◆ **What this task involves**: Below are the records. Retype exactly the lines between the lines holding "0,270 x 0,270" and "<h2> Estrutura da Placa DE1-SoC </h2>", inclusive.
___ Records provided
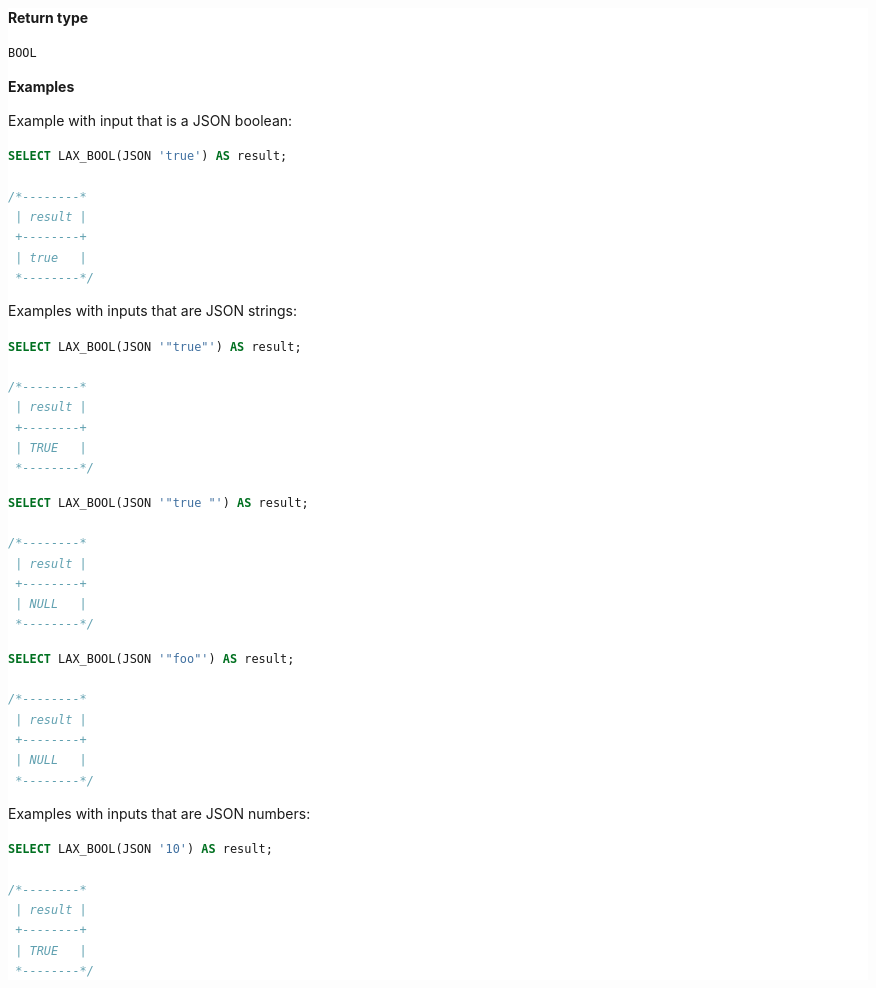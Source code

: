 **Return type**

`BOOL`

**Examples**

Example with input that is a JSON boolean:

```sql
SELECT LAX_BOOL(JSON 'true') AS result;

/*--------*
 | result |
 +--------+
 | true   |
 *--------*/
```

Examples with inputs that are JSON strings:

```sql
SELECT LAX_BOOL(JSON '"true"') AS result;

/*--------*
 | result |
 +--------+
 | TRUE   |
 *--------*/
```

```sql
SELECT LAX_BOOL(JSON '"true "') AS result;

/*--------*
 | result |
 +--------+
 | NULL   |
 *--------*/
```

```sql
SELECT LAX_BOOL(JSON '"foo"') AS result;

/*--------*
 | result |
 +--------+
 | NULL   |
 *--------*/
```

Examples with inputs that are JSON numbers:

```sql
SELECT LAX_BOOL(JSON '10') AS result;

/*--------*
 | result |
 +--------+
 | TRUE   |
 *--------*/
```
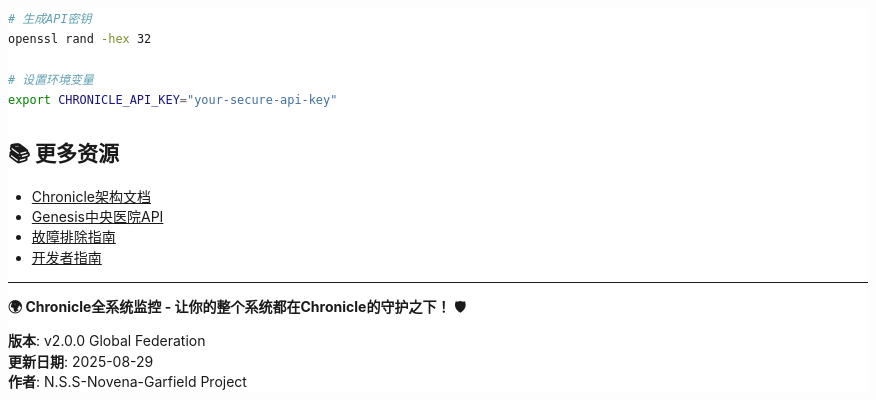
 ```bash
# 生成API密钥
openssl rand -hex 32

# 设置环境变量
export CHRONICLE_API_KEY="your-secure-api-key"
```

## 📚 更多资源

- [Chronicle架构文档](./CHRONICLE_ARCHITECTURE_ANALYSIS.md)
- [Genesis中央医院API](./src/api/routes/genesis.js)
- [故障排除指南](./docs/troubleshooting.md)
- [开发者指南](./docs/development.md)

---

**🌍 Chronicle全系统监控 - 让你的整个系统都在Chronicle的守护之下！** 🛡️

**版本**: v2.0.0 Global Federation  
**更新日期**: 2025-08-29  
**作者**: N.S.S-Novena-Garfield Project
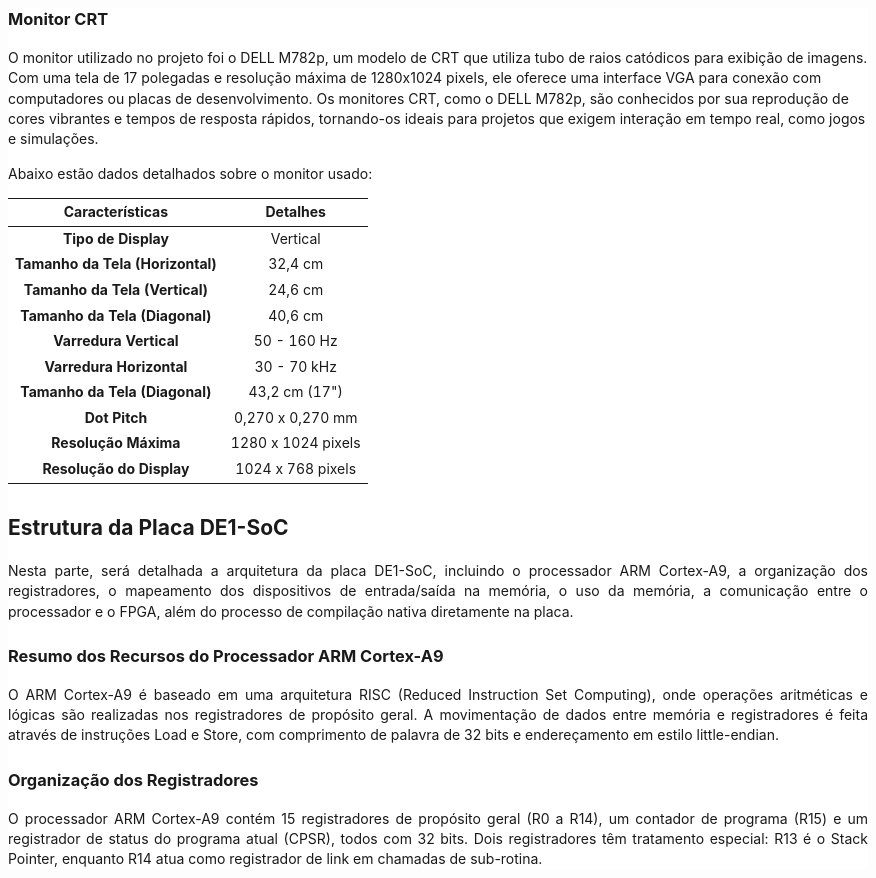 <h3> Monitor CRT</h3>

O monitor utilizado no projeto foi o DELL M782p, um modelo de CRT que utiliza tubo de raios catódicos para exibição de imagens. Com uma tela de 17 polegadas e resolução máxima de 1280x1024 pixels, ele oferece uma interface VGA para conexão com computadores ou placas de desenvolvimento. Os monitores CRT, como o DELL M782p, são conhecidos por sua reprodução de cores vibrantes e tempos de resposta rápidos, tornando-os ideais para projetos que exigem interação em tempo real, como jogos e simulações.


Abaixo estão dados detalhados sobre o monitor usado:

|            Características            |      Detalhes      |
| :------------------------------------: | :----------------: |
|       **Tipo de Display**       |      Vertical      |
| **Tamanho da Tela (Horizontal)** |      32,4 cm      |
|  **Tamanho da Tela (Vertical)**  |      24,6 cm      |
|  **Tamanho da Tela (Diagonal)**  |      40,6 cm      |
|      **Varredura Vertical**      |    50 - 160 Hz    |
|     **Varredura Horizontal**     |    30 - 70 kHz    |
|  **Tamanho da Tela (Diagonal)**  |   43,2 cm (17")   |
|          **Dot Pitch**          |  0,270 x 0,270 mm  |
|     **Resolução Máxima**     | 1280 x 1024 pixels |
|    **Resolução do Display**    | 1024 x 768 pixels |

</div>


<div align="justify" id="arq_CPU">
<h2> Estrutura da Placa DE1-SoC </h2>

Nesta parte, será detalhada a arquitetura da placa DE1-SoC, incluindo o processador ARM Cortex-A9, a organização dos registradores, o mapeamento dos dispositivos de entrada/saída na memória, o uso da memória, a comunicação entre o processador e o FPGA, além do processo de compilação nativa diretamente na placa.

<h3>Resumo dos Recursos do Processador ARM Cortex-A9 </h3>

O ARM Cortex-A9 é baseado em uma arquitetura RISC (Reduced Instruction Set Computing), onde operações aritméticas e lógicas são realizadas nos registradores de propósito geral. A movimentação de dados entre memória e registradores é feita através de instruções Load e Store, com comprimento de palavra de 32 bits e endereçamento em estilo little-endian.

<h3>Organização dos Registradores</h3>

O processador ARM Cortex-A9 contém 15 registradores de propósito geral (R0 a R14), um contador de programa (R15) e um registrador de status do programa atual (CPSR), todos com 32 bits. Dois registradores têm tratamento especial: R13 é o Stack Pointer, enquanto R14 atua como registrador de link em chamadas de sub-rotina.
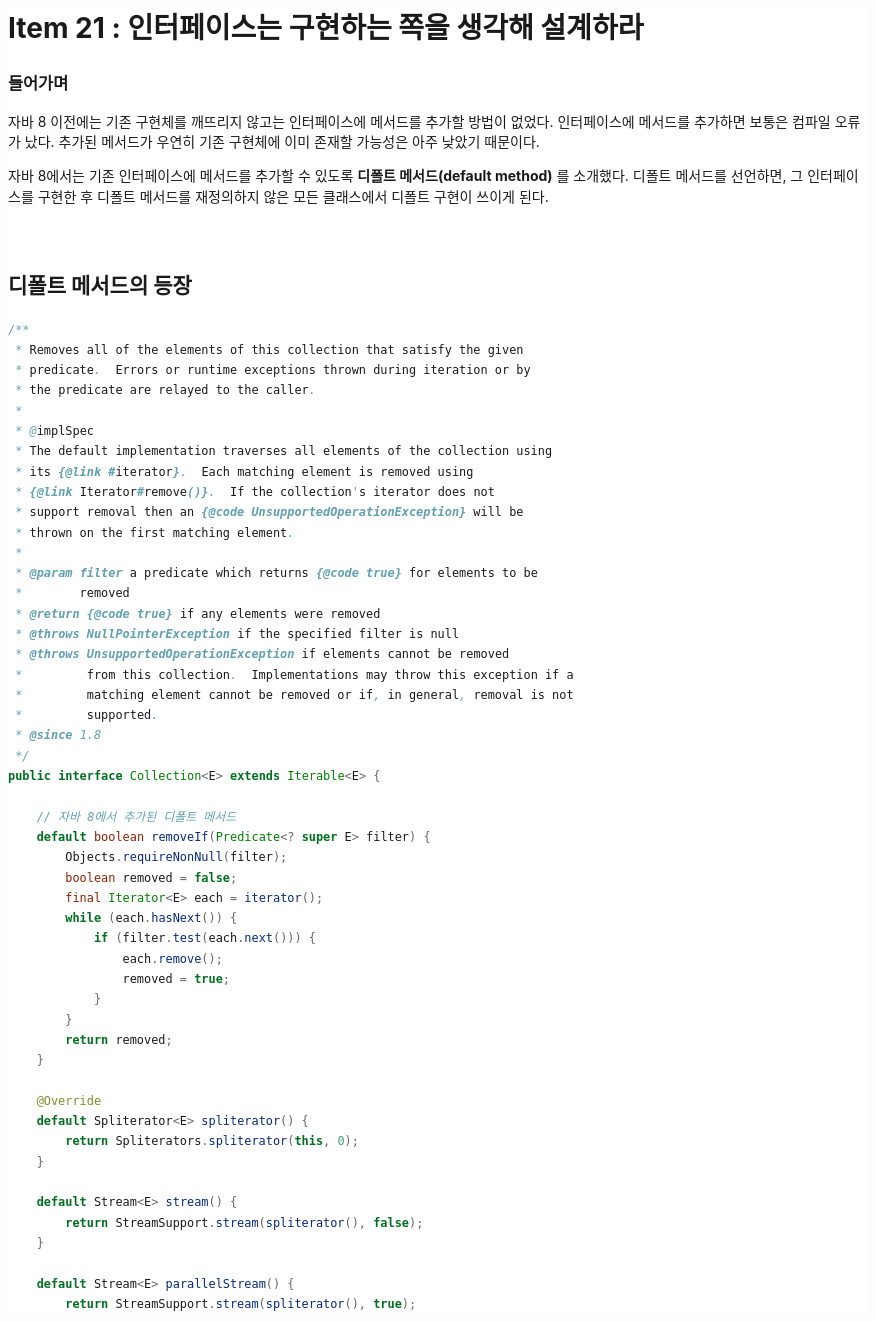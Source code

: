 # Item 21 : 인터페이스는 구현하는 쪽을 생각해 설계하라

### 들어가며
자바 8 이전에는 기존 구현체를 깨뜨리지 않고는 인터페이스에 메서드를 추가할 방법이 없었다. 인터페이스에 메서드를 추가하면 보통은 컴파일 오류가 났다. 추가된 메서드가 우연히 기존 구현체에 이미 존재할 가능성은 아주 낮았기 때문이다.

자바 8에서는 기존 인터페이스에 메서드를 추가할 수 있도록 **디폴트 메서드(default method)** 를 소개했다. 디폴트 메서드를 선언하면, 그 인터페이스를 구현한 후 디폴트 메서드를 재정의하지 않은 모든 클래스에서 디폴트 구현이 쓰이게 된다.

<br/>

## 디폴트 메서드의 등장

```java
/**
 * Removes all of the elements of this collection that satisfy the given
 * predicate.  Errors or runtime exceptions thrown during iteration or by
 * the predicate are relayed to the caller.
 *
 * @implSpec
 * The default implementation traverses all elements of the collection using
 * its {@link #iterator}.  Each matching element is removed using
 * {@link Iterator#remove()}.  If the collection's iterator does not
 * support removal then an {@code UnsupportedOperationException} will be
 * thrown on the first matching element.
 *
 * @param filter a predicate which returns {@code true} for elements to be
 *        removed
 * @return {@code true} if any elements were removed
 * @throws NullPointerException if the specified filter is null
 * @throws UnsupportedOperationException if elements cannot be removed
 *         from this collection.  Implementations may throw this exception if a
 *         matching element cannot be removed or if, in general, removal is not
 *         supported.
 * @since 1.8
 */
public interface Collection<E> extends Iterable<E> {

    // 자바 8에서 추가된 디폴트 메서드
    default boolean removeIf(Predicate<? super E> filter) {
        Objects.requireNonNull(filter);
        boolean removed = false;
        final Iterator<E> each = iterator();
        while (each.hasNext()) {
            if (filter.test(each.next())) {
                each.remove();
                removed = true;
            }
        }
        return removed;
    }
    
    @Override
    default Spliterator<E> spliterator() {
        return Spliterators.spliterator(this, 0);
    }

    default Stream<E> stream() {
        return StreamSupport.stream(spliterator(), false);
    }

    default Stream<E> parallelStream() {
        return StreamSupport.stream(spliterator(), true);
```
______
◆ **Answer to the exercise**:
|          **Dot Pitch**          |  0,270 x 0,270 mm  |
|     **Resolução Máxima**     | 1280 x 1024 pixels |
|    **Resolução do Display**    | 1024 x 768 pixels |

</div>


<div align="justify" id="arq_CPU">
<h2> Estrutura da Placa DE1-SoC </h2>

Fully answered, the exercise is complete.